On our way to find the highest rated felaffel in a Bedouin settlement near Be’ersheba, we were taken to see the cultural and care facilities near our Moshav. It was eye opening. First stop was a small sandwich and cake shop run purely by volunteers (Tobi, Hirsh’s sister being one of them) to keep the Negev’s soldiers nourished and fed. Outside is a bus stop next to the requisite bomb shelter (artfully painted), inside is a prominent wall display of all the insignias of the different army regiments.
The retirement & cultural centre: the buildings may be flat-topped and concrete,
but always, always, they’re embellished and bright and painted. And, again, prettified bomb shelters at the bus stop, plus the interior of the sandwich shop.
Nearby is the Retirement and Cultural Centre, set up to care for everyone from the purely old and retired to the physically disabled to those who’ve suffered a trauma such as stroke or chronic illness. It bristles with helpers and trained medical staff, but most of all, it is filled with art and sculptures and bright mosaics. It’s a happy place, full of vivid colour and beauty. There is a lot of art instruction at the facility, and some of the mosaics and paintings are by the occupants themselves.
Also close by is the striking local theatre which has, in its entrance hall, a recreation of a historic partial mosaic discovered in the area by Australian troops during the second battle of Gaza in April 1917. Tobi, in fact, recently spent the entire summer last year painstakingly putting together a section of the tableau.
Left The embellished façade of the local arts theatre.
Just prior to World War I, during the Ottoman Empire, Turkish troops built a trench on a mound in the Ghuzze Wadi (a dry river channel or valley) near the town of Shellal in Gaza. What they also did was dig through the historic remains of an early Byzantine church floor, later dated to 561—62 CE. It was discovered by Australian troops fighting in the Second World War of 1914—18. Final ownership of the cultural artefact has been highly controversial, as it remains today on display at the Australian War Memorial
The partial mosaic that survived, consisting of tesserae (the tiny coloured chips) of marble and malachite, is recognised as being of very high quality workmanship. Although some of the image symbols appear in early Christian churches (a vine, caged birds, a lion and tiger), they do also feature in synagogues and private homes, so it is believed that some of the imagery may simply be decorative and representative of, perhaps, pagan traditions.
Above, at bottom right is the portion of the recreated historical Shellal mosaic
that Tobi carefully worked on for a full summer.
Then it was on to Be’ersheva to test out the felaffel at a Bedouin stall.
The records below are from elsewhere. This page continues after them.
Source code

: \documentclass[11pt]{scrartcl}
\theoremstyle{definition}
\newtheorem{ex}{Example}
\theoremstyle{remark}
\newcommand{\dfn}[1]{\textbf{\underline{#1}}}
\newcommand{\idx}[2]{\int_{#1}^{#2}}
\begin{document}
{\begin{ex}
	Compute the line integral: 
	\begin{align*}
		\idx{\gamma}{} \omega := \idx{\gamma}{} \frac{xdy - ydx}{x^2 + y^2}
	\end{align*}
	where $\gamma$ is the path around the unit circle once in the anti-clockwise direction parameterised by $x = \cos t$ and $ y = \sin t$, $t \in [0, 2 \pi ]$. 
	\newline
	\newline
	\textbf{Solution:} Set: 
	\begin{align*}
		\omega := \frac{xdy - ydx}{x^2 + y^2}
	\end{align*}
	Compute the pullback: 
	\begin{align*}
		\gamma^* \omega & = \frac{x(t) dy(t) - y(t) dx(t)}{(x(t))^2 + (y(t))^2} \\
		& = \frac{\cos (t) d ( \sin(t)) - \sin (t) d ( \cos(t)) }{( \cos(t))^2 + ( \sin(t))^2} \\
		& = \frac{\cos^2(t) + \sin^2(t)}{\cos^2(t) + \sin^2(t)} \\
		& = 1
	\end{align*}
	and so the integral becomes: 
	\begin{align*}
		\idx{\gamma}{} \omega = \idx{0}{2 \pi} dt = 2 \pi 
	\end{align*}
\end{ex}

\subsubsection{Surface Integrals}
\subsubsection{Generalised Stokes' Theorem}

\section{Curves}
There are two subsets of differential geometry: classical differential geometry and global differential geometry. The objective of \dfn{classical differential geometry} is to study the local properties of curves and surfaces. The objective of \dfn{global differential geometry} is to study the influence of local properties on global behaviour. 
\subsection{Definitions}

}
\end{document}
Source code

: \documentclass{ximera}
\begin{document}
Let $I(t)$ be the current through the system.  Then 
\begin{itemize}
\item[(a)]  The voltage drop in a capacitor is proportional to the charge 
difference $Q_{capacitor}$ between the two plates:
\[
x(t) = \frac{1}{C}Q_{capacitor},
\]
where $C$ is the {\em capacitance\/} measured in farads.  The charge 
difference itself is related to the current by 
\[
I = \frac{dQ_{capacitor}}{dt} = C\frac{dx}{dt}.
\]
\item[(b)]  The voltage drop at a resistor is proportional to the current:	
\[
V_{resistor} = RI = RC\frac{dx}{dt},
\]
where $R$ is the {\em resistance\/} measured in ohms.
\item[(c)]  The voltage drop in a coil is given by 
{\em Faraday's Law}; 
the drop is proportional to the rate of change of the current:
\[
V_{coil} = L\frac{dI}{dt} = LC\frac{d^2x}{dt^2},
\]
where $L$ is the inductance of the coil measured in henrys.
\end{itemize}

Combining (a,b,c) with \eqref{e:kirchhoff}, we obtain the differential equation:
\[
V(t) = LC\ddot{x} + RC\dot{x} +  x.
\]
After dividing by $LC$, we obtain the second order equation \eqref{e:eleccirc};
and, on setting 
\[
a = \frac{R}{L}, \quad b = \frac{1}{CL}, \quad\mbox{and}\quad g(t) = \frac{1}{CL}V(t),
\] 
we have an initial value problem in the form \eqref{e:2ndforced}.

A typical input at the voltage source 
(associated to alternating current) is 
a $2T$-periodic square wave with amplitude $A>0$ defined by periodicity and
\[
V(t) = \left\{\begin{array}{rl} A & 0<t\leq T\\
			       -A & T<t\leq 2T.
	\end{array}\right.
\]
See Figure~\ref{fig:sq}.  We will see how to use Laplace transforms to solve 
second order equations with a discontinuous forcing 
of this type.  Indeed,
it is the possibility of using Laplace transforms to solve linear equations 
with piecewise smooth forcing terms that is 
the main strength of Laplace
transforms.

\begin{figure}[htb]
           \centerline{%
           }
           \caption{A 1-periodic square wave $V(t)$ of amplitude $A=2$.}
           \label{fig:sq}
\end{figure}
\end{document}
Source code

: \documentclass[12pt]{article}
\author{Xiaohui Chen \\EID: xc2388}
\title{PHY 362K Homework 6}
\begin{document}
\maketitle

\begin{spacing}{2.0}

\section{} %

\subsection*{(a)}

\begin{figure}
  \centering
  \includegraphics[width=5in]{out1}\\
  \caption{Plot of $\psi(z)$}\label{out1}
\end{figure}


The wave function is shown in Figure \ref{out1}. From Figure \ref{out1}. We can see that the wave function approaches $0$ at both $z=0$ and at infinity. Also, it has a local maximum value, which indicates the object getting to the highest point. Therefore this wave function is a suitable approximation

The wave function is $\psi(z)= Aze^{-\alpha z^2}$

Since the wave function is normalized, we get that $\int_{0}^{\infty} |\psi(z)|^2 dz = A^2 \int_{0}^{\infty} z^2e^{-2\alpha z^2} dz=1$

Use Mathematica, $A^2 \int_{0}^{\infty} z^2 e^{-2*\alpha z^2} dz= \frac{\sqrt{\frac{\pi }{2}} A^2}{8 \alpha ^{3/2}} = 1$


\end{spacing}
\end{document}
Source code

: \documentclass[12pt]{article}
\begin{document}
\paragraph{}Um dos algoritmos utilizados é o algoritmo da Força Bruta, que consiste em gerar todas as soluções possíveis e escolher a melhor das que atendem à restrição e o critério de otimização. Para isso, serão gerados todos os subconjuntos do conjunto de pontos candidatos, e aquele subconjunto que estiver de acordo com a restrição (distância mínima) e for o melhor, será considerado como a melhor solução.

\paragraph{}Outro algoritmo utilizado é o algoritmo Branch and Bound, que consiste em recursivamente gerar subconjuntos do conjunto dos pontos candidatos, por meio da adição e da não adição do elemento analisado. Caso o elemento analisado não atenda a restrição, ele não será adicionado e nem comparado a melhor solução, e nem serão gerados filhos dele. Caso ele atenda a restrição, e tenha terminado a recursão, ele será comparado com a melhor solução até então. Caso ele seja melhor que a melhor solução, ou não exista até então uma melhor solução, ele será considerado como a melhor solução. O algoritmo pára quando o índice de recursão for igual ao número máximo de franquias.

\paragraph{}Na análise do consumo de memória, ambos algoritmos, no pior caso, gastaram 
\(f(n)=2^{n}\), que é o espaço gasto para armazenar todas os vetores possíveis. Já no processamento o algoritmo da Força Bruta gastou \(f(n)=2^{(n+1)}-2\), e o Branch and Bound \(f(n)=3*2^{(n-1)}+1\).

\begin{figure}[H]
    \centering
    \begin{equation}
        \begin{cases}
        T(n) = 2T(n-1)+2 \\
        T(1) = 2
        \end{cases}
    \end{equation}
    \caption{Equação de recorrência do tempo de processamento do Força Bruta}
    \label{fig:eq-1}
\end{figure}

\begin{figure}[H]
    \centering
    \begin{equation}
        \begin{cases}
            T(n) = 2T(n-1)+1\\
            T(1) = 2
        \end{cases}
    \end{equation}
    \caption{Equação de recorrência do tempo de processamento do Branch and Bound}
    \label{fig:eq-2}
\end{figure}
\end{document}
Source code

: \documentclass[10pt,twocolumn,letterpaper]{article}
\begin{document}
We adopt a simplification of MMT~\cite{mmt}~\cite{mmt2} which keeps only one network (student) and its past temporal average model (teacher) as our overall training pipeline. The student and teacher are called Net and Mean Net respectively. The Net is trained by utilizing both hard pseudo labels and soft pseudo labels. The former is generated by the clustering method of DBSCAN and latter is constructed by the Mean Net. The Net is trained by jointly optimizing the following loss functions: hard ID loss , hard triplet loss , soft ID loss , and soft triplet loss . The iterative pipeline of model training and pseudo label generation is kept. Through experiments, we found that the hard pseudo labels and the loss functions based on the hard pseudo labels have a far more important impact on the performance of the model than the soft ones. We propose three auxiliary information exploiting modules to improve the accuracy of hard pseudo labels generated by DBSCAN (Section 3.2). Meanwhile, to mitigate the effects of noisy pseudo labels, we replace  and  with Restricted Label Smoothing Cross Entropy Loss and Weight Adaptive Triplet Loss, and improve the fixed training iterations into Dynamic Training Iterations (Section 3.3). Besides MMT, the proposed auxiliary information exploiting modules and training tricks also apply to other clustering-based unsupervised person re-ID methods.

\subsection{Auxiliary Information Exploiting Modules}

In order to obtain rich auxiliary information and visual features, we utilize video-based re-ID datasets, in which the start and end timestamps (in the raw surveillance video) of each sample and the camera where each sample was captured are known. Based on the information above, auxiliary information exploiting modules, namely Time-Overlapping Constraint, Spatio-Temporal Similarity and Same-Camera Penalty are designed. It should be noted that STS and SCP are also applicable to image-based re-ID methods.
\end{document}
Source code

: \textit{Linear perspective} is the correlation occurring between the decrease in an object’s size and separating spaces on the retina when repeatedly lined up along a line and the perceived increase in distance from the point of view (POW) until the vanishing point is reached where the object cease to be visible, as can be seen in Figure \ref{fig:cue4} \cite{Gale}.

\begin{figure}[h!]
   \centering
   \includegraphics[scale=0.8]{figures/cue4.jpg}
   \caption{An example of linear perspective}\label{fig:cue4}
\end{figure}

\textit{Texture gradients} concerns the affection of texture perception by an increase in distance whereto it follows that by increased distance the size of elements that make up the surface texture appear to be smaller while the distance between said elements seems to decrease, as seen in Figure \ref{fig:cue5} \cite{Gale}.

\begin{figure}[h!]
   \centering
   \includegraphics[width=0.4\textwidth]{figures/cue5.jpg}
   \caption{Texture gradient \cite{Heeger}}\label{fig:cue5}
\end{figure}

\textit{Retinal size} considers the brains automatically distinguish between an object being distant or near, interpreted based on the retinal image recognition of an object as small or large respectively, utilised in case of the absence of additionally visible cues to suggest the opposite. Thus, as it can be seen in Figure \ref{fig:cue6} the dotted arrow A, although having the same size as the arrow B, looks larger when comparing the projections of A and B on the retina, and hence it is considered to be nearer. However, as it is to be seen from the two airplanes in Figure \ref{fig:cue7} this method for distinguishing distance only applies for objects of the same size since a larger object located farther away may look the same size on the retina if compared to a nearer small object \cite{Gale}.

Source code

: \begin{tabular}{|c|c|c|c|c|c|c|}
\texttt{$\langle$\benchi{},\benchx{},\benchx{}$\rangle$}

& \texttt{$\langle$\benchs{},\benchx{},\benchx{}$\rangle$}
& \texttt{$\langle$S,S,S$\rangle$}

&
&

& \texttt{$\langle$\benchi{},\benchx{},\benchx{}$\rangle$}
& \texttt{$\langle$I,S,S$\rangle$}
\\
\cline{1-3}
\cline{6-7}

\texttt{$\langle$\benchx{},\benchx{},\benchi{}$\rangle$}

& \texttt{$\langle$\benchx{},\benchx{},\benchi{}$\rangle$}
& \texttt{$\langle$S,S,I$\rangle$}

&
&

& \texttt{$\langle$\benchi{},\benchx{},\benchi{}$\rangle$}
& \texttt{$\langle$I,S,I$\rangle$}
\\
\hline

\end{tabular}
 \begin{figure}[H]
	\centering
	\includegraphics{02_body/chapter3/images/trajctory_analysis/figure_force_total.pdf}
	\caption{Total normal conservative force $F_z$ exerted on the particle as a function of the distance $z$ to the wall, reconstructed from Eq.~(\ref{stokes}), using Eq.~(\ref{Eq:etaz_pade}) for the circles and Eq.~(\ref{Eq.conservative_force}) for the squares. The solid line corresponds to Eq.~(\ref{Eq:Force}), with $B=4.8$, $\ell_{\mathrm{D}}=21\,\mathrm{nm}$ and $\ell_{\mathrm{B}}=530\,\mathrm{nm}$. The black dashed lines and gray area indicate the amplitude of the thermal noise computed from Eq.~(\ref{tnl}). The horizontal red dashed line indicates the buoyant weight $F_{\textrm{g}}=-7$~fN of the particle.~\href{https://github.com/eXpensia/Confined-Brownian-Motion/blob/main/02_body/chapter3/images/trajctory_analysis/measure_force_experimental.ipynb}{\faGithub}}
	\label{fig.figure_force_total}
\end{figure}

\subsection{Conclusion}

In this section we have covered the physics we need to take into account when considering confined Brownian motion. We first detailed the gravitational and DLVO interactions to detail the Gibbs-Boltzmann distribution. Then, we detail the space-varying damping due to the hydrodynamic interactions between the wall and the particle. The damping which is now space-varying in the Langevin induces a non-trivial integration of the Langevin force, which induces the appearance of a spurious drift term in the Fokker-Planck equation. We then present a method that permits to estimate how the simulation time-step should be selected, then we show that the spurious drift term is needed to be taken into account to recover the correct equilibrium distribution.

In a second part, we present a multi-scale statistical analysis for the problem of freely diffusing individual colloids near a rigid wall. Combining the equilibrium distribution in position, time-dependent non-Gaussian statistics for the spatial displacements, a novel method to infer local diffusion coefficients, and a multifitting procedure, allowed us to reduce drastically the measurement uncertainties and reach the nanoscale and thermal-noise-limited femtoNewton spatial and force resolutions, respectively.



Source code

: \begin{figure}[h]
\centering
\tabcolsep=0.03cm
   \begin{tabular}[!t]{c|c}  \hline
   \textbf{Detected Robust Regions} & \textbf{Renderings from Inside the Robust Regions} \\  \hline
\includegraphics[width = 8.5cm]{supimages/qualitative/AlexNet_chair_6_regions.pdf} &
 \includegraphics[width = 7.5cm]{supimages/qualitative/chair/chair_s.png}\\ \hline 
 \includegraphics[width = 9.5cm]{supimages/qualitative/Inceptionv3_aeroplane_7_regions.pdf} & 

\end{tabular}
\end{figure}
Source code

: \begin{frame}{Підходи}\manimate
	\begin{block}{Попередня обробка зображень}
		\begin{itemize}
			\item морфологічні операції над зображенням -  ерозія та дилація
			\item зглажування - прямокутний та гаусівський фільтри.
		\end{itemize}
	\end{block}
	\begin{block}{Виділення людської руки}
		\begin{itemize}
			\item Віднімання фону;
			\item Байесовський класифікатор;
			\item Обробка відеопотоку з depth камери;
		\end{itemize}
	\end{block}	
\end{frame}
Traditionally, the Bedouins are pastoral nomadic Arab tribes rearing their goats and sheep in the deserts of southern Israel, but they are becoming increasingly sophisticated and more sedentary. Slowly the Israeli government is helping them establish more permanent settlements, creating brand-new dedicated towns and installing basic services and infrastructure for the Bedouin communities. I fully expected to be taken to a remote settlement with tents and goats (having previously visited similar communities, and certainly they do still exist throughout the Negev Desert), but we ended up in a surprisingly large established town with brick and mortar houses and several soaring mosques. The felaffel stand, clearly, was a favourite of the locals and, indeed, the sesame balls were truly soft and fluffy and immensely tasty. Definitely the best we’d had so far. A wonderful experience.